In the domestic F nuclear power plant U4C3 fuel circulation, partial inert gas data are abnormal in the down-going stage of unit overhaul, but no iodine peak appears. With the conventional method, it is impossible to determine whether the fuel assembly is broken. The slope of a fitted straight line of the Xe-133/Xe-135 ratio obtained by the method is 13.42, meets the condition that the fuel assembly is damaged given by the method, and judges that the fuel assembly is damaged.

Detailed Description

The present invention will be described in detail with reference to specific examples.

The integrity judgment method for the nuclear power plant fuel assembly comprises the following steps:

the main coolant system is sampled to analyze gamma species concentration data, including Xe-133, Xe-135. The analyzed Xe-133 concentration data is divided by the Xe-135 concentration data to obtain a ratio. The Xe-133 and Xe-135 ratios in all the primary coolant sampling analysis data over the reactor operating period are ordered in ascending order from small to large. And performing linear fitting on the data after the ascending sequence arrangement to obtain a fitting linear formula and a linear slope of the fitting linear formula.

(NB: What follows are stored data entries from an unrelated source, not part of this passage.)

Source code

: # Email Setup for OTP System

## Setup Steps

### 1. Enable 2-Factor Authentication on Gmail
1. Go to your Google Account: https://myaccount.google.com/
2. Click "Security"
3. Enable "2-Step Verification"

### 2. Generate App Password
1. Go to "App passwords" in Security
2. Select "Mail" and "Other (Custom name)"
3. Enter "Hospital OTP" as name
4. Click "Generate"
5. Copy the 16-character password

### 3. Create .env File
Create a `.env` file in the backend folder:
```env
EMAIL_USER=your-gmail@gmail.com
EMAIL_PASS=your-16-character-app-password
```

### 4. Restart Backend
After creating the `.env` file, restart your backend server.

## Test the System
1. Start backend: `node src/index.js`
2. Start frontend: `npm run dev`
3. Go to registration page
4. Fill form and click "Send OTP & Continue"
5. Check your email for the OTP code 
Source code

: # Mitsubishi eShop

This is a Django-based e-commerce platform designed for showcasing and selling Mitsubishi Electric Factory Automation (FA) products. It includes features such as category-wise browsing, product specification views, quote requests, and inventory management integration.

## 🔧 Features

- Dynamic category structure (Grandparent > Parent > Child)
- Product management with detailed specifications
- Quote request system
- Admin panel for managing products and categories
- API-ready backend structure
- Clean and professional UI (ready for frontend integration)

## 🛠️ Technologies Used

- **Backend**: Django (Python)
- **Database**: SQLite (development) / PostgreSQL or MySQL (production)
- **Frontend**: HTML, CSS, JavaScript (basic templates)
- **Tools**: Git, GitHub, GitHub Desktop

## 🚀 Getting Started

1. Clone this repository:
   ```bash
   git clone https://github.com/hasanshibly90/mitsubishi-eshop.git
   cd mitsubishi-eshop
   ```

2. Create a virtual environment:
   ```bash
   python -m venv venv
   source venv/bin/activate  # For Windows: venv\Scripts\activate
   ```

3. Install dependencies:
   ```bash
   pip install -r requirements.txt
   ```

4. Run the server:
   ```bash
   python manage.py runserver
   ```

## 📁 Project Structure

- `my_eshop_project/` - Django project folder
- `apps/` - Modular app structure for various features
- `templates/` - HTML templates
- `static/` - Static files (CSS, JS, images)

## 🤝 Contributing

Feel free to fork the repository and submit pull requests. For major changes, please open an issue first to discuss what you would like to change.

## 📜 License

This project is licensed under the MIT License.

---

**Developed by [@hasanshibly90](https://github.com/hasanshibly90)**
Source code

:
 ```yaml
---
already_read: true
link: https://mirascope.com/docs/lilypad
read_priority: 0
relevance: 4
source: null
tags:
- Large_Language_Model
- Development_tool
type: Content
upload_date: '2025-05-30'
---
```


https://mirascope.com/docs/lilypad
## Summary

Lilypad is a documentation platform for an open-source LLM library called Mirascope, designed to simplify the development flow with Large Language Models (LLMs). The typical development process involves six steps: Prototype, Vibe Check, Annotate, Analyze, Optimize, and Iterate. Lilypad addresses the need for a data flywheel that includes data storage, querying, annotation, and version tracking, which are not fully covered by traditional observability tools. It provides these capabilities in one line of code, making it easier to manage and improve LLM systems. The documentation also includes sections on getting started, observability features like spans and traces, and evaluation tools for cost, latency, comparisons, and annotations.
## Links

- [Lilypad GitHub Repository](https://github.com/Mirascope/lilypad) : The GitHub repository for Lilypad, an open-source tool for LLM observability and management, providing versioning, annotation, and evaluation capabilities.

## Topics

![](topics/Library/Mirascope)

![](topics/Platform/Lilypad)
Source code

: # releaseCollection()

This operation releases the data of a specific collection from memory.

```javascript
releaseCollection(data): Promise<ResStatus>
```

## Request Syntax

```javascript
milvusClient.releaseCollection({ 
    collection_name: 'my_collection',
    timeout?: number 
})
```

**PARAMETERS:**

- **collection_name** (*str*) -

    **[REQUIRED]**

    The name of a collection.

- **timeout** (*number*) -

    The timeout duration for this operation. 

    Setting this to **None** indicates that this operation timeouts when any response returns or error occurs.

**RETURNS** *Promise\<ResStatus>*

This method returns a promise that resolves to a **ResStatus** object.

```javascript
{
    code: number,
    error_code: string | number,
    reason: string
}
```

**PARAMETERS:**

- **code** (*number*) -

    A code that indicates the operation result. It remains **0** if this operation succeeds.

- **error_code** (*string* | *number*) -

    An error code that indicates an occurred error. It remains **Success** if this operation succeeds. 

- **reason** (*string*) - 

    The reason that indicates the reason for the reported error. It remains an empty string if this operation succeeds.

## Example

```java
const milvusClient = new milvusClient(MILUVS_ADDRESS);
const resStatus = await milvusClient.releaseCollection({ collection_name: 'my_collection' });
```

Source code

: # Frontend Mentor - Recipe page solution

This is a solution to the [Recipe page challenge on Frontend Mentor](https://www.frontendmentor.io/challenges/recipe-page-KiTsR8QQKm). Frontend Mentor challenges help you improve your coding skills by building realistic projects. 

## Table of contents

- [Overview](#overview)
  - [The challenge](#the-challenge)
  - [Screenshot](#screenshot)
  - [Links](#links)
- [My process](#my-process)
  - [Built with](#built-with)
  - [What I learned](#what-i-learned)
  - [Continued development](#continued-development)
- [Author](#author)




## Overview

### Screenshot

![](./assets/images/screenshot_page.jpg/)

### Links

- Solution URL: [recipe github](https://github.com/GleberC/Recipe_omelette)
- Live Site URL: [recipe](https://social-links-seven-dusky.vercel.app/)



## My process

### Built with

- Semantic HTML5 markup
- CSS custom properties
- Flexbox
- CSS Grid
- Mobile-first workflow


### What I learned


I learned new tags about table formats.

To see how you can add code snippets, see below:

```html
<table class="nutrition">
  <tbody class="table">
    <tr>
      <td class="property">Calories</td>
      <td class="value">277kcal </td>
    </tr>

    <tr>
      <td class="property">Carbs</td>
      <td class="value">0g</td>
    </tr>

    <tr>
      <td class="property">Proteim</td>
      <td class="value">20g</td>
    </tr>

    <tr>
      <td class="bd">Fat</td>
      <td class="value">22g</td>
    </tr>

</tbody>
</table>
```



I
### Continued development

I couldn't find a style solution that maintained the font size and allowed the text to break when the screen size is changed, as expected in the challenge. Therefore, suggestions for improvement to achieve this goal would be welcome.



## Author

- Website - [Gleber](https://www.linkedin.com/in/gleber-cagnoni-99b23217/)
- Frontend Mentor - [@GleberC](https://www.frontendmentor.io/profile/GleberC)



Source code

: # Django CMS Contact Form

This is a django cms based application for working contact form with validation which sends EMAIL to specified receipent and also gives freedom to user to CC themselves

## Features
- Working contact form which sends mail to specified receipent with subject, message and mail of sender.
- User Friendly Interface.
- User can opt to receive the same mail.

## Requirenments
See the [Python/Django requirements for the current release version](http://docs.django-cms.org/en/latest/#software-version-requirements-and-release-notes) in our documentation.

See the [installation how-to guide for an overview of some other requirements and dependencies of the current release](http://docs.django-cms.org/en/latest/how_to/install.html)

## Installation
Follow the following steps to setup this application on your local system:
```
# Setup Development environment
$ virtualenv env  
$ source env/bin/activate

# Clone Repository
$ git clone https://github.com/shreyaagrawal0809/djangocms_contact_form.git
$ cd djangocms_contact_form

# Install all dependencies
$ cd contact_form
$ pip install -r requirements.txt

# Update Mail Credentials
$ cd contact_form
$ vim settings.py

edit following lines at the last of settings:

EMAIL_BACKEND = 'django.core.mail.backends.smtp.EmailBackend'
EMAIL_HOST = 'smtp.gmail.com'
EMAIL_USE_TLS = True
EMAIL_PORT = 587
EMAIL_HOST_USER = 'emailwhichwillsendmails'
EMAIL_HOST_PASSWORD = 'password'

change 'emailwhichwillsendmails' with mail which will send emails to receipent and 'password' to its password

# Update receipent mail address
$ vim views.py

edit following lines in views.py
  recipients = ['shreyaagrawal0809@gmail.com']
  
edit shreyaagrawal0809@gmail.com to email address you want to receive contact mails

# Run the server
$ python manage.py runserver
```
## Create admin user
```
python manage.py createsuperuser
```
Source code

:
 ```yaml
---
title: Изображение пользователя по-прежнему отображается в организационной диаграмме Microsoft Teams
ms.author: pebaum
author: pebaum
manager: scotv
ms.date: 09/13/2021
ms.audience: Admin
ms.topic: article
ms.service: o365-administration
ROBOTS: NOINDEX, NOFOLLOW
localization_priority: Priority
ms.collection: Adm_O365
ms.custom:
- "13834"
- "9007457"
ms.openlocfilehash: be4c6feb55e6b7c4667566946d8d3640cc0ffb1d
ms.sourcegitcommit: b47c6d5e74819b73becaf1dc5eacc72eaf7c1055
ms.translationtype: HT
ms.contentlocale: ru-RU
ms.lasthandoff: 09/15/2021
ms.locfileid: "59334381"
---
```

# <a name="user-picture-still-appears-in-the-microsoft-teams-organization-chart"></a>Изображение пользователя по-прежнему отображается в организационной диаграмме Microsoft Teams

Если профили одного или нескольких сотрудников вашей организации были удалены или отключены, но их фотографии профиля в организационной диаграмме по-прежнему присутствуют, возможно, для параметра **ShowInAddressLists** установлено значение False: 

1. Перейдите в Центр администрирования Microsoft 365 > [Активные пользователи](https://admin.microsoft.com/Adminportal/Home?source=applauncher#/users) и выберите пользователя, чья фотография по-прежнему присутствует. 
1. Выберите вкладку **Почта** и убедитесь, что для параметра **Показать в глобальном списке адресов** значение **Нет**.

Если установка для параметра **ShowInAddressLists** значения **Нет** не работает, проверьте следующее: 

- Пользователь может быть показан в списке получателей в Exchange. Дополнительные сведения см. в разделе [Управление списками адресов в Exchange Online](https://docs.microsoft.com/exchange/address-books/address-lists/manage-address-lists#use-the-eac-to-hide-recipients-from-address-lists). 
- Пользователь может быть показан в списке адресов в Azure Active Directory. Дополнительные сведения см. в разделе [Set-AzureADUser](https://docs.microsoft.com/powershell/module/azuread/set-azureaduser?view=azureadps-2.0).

When the ratio of Xe-133/Xe-135 fits a straight line with a slope >0.01, breakage of the fuel assembly occurs; when the Xe-133/Xe-135 ratio fits a straight line with a slope <0.005, no breakage of the fuel assembly occurs.

Claims (1)

1. A nuclear power plant fuel assembly integrity determination method is characterized by comprising the following steps: sampling the main coolant system to analyze gamma nuclide concentration data, including Xe-133, Xe-135; dividing the analyzed Xe-133 concentration data by the Xe-135 concentration data to obtain a ratio; the ratio of Xe-133 to Xe-135 in all the main coolant sampling analysis data in the reactor operating period is arranged in ascending order from small to large; performing linear fitting on the data after the ascending sequence arrangement to obtain a fitting linear formula and a linear slope of the fitting linear formula; when the ratio of Xe-133/Xe-135 fits a straight line with a slope >0.01, breakage of the fuel assembly occurs; when the Xe-133/Xe-135 ratio fits a straight line with a slope <0.005, no breakage of the fuel assembly occurs.